У перекрёстка маячила длинная, сутулая фигура мужика в чёрном пальто. Белая повязка на левом рукаве, с наведёнными красными чернилами буквами «Г. М.» — «городская милиция» — обозначала его статус. Это жалкое подобие полицейского выглядело нелепо и смешно — с нафабренными усами, с кадыкастой шеей, торчавшей из несвежей рубашки, в финской шапочке задом наперёд. Одной рукой милиционер оттягивал ремень винтовки, а другой придерживал кобуру с наганом, висевшую на поясе справа. Слева болталась шашка-«селёдка».
Кирилл сжал зубы — это чучело с повязкой было как издёвка. Особенно если глянуть через улицу на разгромленный полицейский участок — двери вынесены, окна выставлены, на стенах чадные полосы былого пожара. Руины законности. Развалины порядка.
На ступеньках, ведущих к сожжённому участку, сидел матрос с опухшим лицом законченного пьяницы. Он раздувал меха гармошки, голося хрипло и прочувствованно:
Последний нонешний денёчек
Гуляю с вами я, друзья,
А завтра рано, чуть светочек,
Заплачет вся моя семья…
Передёрнув в раздражении плечами, Авинов прибавил шагу, сжимая в руке пузырёк с клейстером. Двери 13-го дома были здорово испоганены обрывками бесчисленных листовок, и Кирилл измазал створку ещё больше, прилепив листок с воззванием к Павлу Валноге.
Освободив руки, Авинов повеселел и двинулся к Екатерининскому каналу — возлагать кирпич.
Выйдя на Литейный, он увидел гудящую толпу, облепившую броневик «Олегъ», с башни которого выступал сам Керенский.

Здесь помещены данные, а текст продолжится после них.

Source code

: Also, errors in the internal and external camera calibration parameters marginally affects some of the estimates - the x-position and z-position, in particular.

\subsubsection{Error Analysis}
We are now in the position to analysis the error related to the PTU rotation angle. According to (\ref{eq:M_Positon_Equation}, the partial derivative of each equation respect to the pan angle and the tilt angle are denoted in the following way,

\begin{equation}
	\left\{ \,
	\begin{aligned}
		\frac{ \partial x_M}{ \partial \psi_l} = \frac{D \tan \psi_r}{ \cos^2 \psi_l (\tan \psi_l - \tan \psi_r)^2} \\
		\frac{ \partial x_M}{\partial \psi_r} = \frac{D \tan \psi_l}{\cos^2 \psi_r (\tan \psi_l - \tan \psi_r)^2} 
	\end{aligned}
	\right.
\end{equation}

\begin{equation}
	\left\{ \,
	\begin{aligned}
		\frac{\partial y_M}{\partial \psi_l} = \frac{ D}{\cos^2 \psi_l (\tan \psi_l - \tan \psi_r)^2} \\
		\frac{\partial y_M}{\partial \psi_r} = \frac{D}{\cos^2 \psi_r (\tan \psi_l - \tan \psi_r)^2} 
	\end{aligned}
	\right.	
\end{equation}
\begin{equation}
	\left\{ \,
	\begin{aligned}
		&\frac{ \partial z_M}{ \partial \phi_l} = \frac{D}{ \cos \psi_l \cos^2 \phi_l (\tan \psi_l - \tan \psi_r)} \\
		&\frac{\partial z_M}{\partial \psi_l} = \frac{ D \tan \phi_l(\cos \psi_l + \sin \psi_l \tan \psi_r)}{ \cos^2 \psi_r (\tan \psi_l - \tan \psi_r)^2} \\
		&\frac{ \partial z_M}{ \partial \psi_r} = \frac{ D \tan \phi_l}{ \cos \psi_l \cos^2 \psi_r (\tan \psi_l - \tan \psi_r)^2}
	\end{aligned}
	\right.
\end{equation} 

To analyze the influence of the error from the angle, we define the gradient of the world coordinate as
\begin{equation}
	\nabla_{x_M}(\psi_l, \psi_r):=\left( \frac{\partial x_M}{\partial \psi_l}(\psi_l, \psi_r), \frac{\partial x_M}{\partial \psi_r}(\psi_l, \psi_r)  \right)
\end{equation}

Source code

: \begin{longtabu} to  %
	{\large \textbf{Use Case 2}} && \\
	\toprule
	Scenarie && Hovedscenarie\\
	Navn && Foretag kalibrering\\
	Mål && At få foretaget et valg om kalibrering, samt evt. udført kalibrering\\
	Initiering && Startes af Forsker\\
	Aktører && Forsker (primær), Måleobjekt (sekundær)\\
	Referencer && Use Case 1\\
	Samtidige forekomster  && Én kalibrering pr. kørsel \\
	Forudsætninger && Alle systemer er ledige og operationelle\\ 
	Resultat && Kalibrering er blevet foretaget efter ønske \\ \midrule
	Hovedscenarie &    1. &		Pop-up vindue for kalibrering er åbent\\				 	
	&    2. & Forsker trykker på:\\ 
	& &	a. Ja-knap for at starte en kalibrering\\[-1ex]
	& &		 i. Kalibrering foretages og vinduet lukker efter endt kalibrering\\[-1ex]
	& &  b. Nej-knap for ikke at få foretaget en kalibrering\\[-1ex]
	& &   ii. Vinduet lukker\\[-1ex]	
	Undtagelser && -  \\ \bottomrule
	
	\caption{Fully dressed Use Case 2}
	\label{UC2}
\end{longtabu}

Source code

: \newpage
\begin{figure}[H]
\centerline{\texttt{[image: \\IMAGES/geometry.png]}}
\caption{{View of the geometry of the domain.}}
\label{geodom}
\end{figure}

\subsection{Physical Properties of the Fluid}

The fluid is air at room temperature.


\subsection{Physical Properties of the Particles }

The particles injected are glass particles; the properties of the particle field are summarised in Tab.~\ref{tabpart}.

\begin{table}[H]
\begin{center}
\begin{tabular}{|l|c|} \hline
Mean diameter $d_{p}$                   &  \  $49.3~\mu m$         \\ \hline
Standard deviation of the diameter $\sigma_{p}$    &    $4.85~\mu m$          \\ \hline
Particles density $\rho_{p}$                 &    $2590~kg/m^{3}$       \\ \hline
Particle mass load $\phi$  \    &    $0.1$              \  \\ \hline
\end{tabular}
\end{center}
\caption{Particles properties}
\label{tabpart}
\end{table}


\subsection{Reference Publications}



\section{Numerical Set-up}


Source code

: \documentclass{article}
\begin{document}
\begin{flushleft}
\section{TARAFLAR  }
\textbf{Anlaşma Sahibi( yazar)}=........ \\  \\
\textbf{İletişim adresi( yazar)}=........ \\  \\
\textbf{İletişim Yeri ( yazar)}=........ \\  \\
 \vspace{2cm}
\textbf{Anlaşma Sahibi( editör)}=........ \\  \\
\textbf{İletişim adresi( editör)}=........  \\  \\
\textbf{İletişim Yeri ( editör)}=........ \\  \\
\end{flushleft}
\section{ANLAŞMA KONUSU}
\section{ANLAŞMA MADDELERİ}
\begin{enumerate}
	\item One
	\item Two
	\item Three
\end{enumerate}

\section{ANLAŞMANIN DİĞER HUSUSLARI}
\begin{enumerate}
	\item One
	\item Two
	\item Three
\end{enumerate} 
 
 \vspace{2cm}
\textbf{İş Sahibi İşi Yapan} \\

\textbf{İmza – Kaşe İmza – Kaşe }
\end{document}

В своём обычном френче (Александр Федорович говаривал, что массы не умеют признавать власть «в пиджаке»), в мягкой фуражке без кокарды министр-председатель стоял в наполеоновской позе и толкал речь — отрывисто, рублено, громогласно.
— Пусть знает каждый, — выкрикивал Керенский, — пусть знают все, кто уже пытался поднять вооружённую руку на власть народную, что эта попытка будет прекращена железом и кровью! И какие бы и кто бы ультиматумы ни предъявлял, я сумею подчинить его воле верховной власти и мне, верховному главе её![17]
Руки министра-председателя напряжённо двигались, жестами поддерживая истерическую риторику, голос его то повышался до крика, то падал в трагический шёпот. Керенский любовался собой, он будто играл спектакль одного актёра, размеренностью фраз и рассчитанными паузами желая привести толпу в трепет, тщился изобразить Силу и Власть. В действительности он возбуждал только жалость.
— Я буду твёрдым и неумолимым, — гремел председатель Временного правительства, — я вырву из души своей цветы и растопчу их, а сердце своё превращу в камень!.. Я на защите Родины. Не думайте, что я без опоры. Когда кто-нибудь покусится на свободную республику иль осмелится занести нож в спину русской армии, тот узнает силу правительства, пользующегося доверием всей страны!
Толпа внимала ему, сплёвывая шелуху.
Авинов заторопился. Он словно спешил уйти с места преступления, но идти было некуда — вся Россия оказалась вне закона.
Пройдясь вдоль Екатерининского канала, Кирилл легко нашёл кирпич — тот лежал в двух шагах от Львиного мостика, будто кто специально его туда подкинул.
Сверившись с часами, корниловец оглянулся по сторонам, подхватил кирпич и положил куда требовалось. Исполнено.
А часы идут хоть?!
— Ах ты, чёрт… — протянул он, ухом приникая к дядиным часам-луковке. Завести, наверное, забыл… Нет, тикают! Уф-ф… Слава Богу!
И Авинов, уже не торопясь, направил стопы к Зимнему. Завтра выяснится, быть ему или не быть, а сегодня можно и пожить. Посматривая кругом и не забывая оборачиваться, Кирилл выбрался на Дворцовую площадь.
Последний раз он тут бывал в позапрошлом году. Резких перемен Авинов не обнаружил, но «революционная демократия» успела и здесь всё запакостить — над Зимним дворцом реял красный флаг, золотых двуглавых орлов на воротах, на решётках не разглядеть — задрапированы.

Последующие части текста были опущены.